Now let’s look at that surrounding landscape:
Every house is different, every client is different, every location is different, even if I design two gardens next door to each other (which can often happen, as once a neighbour sees a garden - well, you can imagine).
I go and spend a long old time tootling around the garden at this early stage, absorbing the atmosphere, studying the site and the surroundings in terms of history as well as botany and geology. This part of the process is vital in every garden, whether large or small, to see if there is anything to ‘borrow’ in the landscape beyond, again as Small Garden Designers will know. I decided I could make use of those large trees belonging to neighbours, turning them into the furthest layer in all those layers of green that I eventually introduced. The neighbouring houses do slightly overlook the garden, so I also needed to create a sense of privacy, yet at at the same time not imposing too much of a heavy screen.
Inspiration came from the notion of family and romantic adventure.

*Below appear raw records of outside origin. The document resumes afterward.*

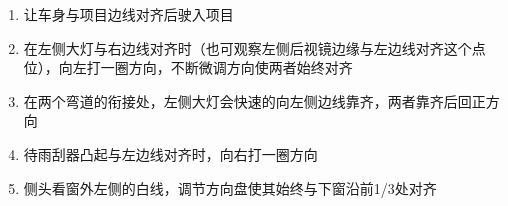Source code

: \begin{enumerate}
    \item 让车身与项目边线对齐后驶入项目
    \item 在左侧大灯与右边线对齐时（也可观察左侧后视镜边缘与左边线对齐这个点位），向左打一圈方向，不断微调方向使两者始终对齐
    \item 在两个弯道的衔接处，左侧大灯会快速的向左侧边线靠齐，两者靠齐后回正方向
    \item 待雨刮器凸起与左边线对齐时，向右打一圈方向
    \item 侧头看窗外左侧的白线，调节方向盘使其始终与下窗沿前1/3处对齐
\end{enumerate}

These were the words that came to me as I spent time with this family. So I found myself creating a sculptural route, a basaltite1 path, along the garden, winding its way like the outline of a river through the garden, taking you to different places along the way. It's the simplest, most organic of curves tipping over from an elegant dining terrace and then weaving across and along, in itself creating the feeling of space and heightening curiosity and interest as you potter along. I'd had in my mind the idea of children running along this path, or riding their little scooters, encountering moments of surprise on the way. One of the first moments where this happens are the ‘pebble’ seats by Ben Barrell; smooth, polished concrete sculptures set against a soft background. Seating and art combined.
Once I realised that I wanted to make the most of this idea of surprise, and once I'd discounted the initial idea of a rill (you'll see later in this article how this idea was thrown out), I pondered how I could tie in the concept of surprise with water, and this is where my years in Italy2 were a direct influence. Thinking about the fabulous piazzas and their fountains, I realised that I could incorporate surprise, play and adventure by incorporating water jets near a sculptural cantilevered bench in bronze resin (again by Ben Barrell) which seems to float above the planting. So we have a fountain which is also a very popular, successful play area. Art and play combined.
Art definitely is a very personal choice and I really need to understand the clients’ wishes and incorporate those wishes in my vision. In a garden such as this, it’s exciting that the art is interactive and is actually used: for example, the children sit on the pebble sculptures. It makes my day when I see art functioning as well as having form: the perfect combination in a landscape.
More play:
Travelling along, the path eventually leads to a bespoke play structure at the end of the garden. As the children grow older, the hedges in front of this structure will be allowed to grow taller and screen this large element, but, for now, the young children need to be visible from the house. Practicality reigns.
So that’s all the hard stuff: the hard landscaping.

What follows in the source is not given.